Setiap orang bisa memiliki cara berbeda-beda untuk menenangkan diri, tergantung pada preferensinya masing-masing. Oleh karena itu, dr. Leonita menekankan pentingnya untuk menemukan teknik yang cocok untuk diri sendiri.
Namun begitu, tak kalah penting adalah kemauan untuk mencoba berulang kali dan melakukannya secara konsisten.
Menenangkan diri pada dasarnya adalah sebuah keterampilan, dan seperti keterampilan lain, ia perlu terus diasah agar semakin efektif.
Ketika sadar mengalami stres atau depresi sampai memerlukan bantuan medis, caregiver acap kali dihinggapi perasaan malu atau bersalah.
“Ya, rasa malu atau bersalah itu bisa jadi lahir pola pikir dan budaya yang menempatkan caregiver layaknya superhero: hanya menolong, tidak perlu ditolong. Ketika mereka butuh bantuan dan perawatan, mereka jadi merasa lemah,” kata dr. Leonita.
“Padahal, justru stigma inilah yang berbahaya, seakan-akan caregiver harus selalu kuat dan tak boleh lelah. Nyatanya, caregiver juga manusia yang berhak ditolong.”
Maka dari itu, perspektif tersebut perlu digeser.
“Mencari bantuan bukan berarti egois, lemah, atau ingin kabur dari tugas perawatan atau pengasuhan, tetapi itu adalah kewajiban moral pada diri caregiver itu sendiri sekaligus bentuk tanggung jawab pada orang yang dirawat, agar ia bisa tetap hadir untuk orang yang dirawatnya,” pungkas dr. Leonita.

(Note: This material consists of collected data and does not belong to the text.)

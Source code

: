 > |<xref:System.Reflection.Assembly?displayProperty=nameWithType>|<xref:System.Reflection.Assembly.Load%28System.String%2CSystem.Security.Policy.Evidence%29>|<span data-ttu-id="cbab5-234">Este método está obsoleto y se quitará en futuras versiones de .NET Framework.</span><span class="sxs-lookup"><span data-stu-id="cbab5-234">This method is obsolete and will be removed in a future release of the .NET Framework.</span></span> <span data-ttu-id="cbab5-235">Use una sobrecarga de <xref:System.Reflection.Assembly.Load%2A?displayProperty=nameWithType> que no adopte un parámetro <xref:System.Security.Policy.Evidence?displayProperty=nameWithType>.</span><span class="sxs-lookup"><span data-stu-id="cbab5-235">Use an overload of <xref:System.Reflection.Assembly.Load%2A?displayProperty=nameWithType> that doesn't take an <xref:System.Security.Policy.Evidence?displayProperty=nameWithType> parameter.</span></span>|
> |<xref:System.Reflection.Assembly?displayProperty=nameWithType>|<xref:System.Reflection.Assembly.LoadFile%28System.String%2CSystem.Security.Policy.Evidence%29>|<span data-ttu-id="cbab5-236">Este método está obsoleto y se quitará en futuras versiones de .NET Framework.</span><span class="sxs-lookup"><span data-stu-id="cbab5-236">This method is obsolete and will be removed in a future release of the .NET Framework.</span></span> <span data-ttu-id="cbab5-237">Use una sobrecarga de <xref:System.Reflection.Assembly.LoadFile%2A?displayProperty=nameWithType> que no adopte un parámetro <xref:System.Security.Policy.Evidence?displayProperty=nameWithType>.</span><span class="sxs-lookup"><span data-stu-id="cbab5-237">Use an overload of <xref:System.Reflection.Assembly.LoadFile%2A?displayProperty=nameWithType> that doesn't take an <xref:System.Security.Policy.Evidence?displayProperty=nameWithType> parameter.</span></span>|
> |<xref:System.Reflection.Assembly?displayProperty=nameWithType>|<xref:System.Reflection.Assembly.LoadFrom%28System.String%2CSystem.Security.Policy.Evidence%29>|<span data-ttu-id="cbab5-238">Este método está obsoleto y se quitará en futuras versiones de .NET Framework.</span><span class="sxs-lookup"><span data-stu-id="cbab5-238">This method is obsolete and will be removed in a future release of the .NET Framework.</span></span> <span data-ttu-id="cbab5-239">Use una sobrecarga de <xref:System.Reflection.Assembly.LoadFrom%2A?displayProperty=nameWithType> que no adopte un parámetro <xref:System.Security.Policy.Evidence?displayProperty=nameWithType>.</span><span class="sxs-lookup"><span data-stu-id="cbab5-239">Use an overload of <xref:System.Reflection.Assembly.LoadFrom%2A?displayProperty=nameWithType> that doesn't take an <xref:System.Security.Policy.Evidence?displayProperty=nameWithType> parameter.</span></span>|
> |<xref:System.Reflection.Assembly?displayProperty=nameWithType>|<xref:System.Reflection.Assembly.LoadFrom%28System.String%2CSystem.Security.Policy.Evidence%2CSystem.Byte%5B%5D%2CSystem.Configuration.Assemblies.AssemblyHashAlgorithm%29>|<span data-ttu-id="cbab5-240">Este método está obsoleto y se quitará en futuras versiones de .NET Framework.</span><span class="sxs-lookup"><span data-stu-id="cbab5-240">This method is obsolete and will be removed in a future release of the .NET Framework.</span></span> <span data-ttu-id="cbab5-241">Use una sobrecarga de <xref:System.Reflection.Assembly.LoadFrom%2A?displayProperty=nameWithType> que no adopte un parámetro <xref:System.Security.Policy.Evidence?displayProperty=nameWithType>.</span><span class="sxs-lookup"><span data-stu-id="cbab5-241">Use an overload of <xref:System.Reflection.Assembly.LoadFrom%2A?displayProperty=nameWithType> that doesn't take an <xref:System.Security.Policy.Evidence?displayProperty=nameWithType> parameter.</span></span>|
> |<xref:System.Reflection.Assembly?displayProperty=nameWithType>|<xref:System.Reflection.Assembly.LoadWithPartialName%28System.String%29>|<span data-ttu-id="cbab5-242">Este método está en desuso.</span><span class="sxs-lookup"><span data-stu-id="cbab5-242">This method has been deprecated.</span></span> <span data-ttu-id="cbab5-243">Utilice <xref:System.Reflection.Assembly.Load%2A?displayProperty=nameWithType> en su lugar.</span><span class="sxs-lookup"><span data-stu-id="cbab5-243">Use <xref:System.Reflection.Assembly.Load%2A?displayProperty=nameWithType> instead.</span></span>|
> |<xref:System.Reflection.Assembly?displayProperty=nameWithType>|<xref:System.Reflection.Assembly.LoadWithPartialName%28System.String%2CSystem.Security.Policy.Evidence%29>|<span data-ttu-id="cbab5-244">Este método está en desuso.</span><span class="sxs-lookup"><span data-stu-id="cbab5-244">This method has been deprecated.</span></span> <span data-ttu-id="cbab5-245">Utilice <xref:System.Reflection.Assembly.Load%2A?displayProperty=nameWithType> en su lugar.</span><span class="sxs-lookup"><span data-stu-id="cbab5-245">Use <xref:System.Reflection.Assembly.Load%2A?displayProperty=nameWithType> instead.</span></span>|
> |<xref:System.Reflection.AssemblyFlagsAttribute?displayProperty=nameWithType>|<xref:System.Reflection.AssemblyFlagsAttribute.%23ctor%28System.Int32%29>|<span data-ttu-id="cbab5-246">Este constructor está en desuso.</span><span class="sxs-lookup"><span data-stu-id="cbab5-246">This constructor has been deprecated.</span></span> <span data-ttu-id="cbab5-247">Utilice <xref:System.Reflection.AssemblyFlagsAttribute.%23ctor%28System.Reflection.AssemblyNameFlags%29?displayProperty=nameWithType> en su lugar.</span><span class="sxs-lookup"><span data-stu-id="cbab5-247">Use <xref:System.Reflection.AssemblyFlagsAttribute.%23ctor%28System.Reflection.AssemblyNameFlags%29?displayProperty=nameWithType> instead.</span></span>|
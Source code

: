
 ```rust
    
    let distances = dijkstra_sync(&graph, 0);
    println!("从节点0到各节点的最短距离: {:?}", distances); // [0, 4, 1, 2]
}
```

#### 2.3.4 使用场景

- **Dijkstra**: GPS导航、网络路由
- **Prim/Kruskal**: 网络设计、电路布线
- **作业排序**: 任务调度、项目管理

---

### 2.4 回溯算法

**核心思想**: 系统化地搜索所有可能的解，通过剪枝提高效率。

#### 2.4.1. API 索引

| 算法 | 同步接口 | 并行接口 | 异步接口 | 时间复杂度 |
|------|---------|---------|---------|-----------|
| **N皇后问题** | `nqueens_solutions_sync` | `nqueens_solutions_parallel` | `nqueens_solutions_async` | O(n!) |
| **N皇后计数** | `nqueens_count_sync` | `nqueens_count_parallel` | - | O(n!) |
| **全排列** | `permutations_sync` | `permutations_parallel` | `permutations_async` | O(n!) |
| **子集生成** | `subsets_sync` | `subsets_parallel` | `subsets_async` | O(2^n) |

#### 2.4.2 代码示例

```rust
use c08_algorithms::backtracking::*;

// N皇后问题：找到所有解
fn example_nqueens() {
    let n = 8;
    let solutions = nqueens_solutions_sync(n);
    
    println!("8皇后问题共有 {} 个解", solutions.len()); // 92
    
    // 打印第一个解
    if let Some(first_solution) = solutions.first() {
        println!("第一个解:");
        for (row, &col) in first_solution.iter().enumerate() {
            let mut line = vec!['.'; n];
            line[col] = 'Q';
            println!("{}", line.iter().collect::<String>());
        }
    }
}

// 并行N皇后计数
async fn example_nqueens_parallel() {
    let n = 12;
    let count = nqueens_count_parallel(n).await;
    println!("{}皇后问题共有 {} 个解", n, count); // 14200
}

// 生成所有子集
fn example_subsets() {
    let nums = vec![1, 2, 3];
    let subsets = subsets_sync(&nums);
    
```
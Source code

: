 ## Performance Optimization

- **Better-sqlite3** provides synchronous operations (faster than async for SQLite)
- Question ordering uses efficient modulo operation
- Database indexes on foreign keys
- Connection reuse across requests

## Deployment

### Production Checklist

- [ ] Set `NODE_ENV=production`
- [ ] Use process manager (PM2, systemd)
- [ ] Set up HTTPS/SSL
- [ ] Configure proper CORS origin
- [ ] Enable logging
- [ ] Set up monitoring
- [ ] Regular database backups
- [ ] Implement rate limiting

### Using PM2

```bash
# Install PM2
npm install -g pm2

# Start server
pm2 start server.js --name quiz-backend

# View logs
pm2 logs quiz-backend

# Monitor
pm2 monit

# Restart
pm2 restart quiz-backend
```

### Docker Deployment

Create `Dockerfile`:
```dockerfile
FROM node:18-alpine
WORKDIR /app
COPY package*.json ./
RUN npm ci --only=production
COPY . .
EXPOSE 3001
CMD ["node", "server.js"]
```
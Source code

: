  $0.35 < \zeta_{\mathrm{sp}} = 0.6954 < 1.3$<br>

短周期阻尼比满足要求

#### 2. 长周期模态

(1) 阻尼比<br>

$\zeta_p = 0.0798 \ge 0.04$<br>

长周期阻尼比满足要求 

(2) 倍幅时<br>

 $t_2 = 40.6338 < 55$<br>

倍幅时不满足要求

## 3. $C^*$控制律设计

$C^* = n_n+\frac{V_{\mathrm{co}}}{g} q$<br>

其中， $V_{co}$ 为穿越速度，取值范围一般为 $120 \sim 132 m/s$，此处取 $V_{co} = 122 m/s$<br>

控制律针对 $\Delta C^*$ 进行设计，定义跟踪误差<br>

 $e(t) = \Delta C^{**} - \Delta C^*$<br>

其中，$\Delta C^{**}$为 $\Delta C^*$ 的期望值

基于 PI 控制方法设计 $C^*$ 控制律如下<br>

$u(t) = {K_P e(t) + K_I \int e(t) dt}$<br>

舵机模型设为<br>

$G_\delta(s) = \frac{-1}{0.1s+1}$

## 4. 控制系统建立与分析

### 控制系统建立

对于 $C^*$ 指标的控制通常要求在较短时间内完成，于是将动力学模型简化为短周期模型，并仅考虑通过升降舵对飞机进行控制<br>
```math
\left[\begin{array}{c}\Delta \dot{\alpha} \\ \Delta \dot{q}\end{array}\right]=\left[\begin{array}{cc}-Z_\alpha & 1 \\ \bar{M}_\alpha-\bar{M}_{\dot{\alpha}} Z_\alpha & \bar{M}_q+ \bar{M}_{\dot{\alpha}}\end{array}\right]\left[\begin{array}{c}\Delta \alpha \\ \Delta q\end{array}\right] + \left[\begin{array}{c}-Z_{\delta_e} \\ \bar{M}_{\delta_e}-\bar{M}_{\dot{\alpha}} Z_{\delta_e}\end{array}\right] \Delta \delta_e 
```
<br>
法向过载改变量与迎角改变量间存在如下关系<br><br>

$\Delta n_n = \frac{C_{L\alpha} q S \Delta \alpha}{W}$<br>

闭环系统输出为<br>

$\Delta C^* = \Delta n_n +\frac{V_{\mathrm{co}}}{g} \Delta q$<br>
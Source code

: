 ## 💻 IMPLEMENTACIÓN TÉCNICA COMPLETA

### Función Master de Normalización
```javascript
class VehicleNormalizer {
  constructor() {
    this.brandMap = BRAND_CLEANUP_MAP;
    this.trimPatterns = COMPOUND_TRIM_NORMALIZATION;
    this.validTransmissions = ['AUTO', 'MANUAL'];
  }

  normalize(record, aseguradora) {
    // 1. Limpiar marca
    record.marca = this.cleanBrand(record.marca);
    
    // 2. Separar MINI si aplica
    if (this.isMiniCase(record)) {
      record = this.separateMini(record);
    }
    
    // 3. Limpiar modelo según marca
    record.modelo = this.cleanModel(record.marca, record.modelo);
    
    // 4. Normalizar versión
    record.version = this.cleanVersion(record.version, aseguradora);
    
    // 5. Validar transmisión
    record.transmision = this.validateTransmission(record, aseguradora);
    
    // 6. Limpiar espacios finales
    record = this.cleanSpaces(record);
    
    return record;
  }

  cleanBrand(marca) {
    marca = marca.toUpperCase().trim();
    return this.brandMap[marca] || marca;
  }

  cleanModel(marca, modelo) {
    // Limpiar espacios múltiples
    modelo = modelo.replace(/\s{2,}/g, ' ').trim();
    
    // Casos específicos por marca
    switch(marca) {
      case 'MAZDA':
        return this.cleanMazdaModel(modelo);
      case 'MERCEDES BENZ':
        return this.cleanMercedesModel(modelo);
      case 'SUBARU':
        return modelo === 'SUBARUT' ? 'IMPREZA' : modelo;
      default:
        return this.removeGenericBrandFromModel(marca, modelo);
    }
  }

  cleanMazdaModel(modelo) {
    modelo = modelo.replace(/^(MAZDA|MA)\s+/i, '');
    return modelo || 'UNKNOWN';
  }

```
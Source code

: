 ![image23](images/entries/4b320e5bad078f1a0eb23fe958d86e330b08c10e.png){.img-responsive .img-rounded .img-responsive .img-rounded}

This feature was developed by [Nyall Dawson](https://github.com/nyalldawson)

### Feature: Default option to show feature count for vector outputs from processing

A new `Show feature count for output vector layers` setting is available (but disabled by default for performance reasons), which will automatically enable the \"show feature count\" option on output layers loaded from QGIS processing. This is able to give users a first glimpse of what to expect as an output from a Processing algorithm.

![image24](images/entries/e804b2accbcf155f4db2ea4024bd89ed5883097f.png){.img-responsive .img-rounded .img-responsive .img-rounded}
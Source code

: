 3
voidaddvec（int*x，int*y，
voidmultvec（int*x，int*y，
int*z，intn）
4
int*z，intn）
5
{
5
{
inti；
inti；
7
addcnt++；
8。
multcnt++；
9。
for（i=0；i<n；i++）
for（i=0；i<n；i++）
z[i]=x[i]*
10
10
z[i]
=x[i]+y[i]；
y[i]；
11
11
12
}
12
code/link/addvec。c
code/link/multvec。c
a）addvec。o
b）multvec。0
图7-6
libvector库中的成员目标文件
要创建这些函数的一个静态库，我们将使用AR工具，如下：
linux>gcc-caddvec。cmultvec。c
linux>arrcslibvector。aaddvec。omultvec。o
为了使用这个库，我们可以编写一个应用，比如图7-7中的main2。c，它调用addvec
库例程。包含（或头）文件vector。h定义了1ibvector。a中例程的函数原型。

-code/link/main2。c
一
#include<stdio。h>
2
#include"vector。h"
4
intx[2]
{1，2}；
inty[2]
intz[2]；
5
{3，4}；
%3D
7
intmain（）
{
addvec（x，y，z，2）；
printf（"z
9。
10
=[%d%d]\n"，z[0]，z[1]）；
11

Dukungan bagi caregiver sangatlah penting agar mereka tetap menjaga kesejahteraan diri. Namun, cara setiap caregiver merespons situasi dipengaruhi oleh banyak faktor, mulai dari pendidikan, kondisi ekonomi, hingga keberadaan support system.
Tekanan mental juga sering kali tak bisa dilepaskan dari persoalan struktural yang lebih besar, seperti kemiskinan, pengangguran dan keterbatasan lapangan kerja, hingga akses pendidikan dan pelayanan kesehatan yang tidak merata.
Salah satu tragedi memilukan baru-baru ini di Desa Kiangroke, Kabupaten Bandung menunjukkan bagaimana himpitan ekonomi, utang, dan ketiadaan dukungan pasangan dapat mendorong seorang ibu ke kondisi mental ekstrem hingga berujung pada tindakan mengakhiri hidup dan filisida.
Pada bulan Juni lalu, Kemen PPPA meluncurkan Kelompok Kerja (Pokja) Ekonomi Perawatan sebagai tindak lanjut dari Peta Jalan Ekonomi Perawatan Indonesia 2025-2045.
Langkah tersebut merupakan bagian dari upaya pemerintah Indonesia untuk memperkuat ekosistem kerja perawatan dan perlindungan bagi semua pihak yang berkecimpung di dalamnya, terutama perempuan.
Sembari terus mengawal kinerja Pokja Ekonomi Perawatan, penting bagi kita semua untuk senantiasa mengasah empati dan belajar menjadi pendengar yang baik bagi teman-teman caregiver.
Alih-alih menghakimi atau mengkritisi, pastikan selalu hadir untuk mereka dan dukunglah mereka untuk mendapatkan pertolongan dari profesional.
Dan bagi teman-teman caregiver yang tengah berjuang, ingatlah bahwa kerja kalian sungguh luar biasa. Maka, jangan pernah merasa bersalah untuk menyayangi diri sendiri dan mencari pertolongan. Kalian tidak sendirian.
Catatan: Depresi itu nyata dan bukanlah persoalan sepele, tetapi dapat diatasi. Jika kalian merasakan tendensi untuk menyakiti diri sendiri/ orang lain atau mengakhiri hidup, atau melihat teman atau kerabat yang memperlihatkan tendensi tersebut, amat disarankan untuk menghubungi dan berdiskusi dengan pihak terkait, seperti psikolog, psikiater, maupun klinik kesehatan jiwa.
* Artikel ini merupakan bagian terakhir dari naskah berseri "Sisi Lain Kerja Perawatan" yang telah ditinjau oleh dr. Leonita Ariesti Putri, Sp.KJ, MSc.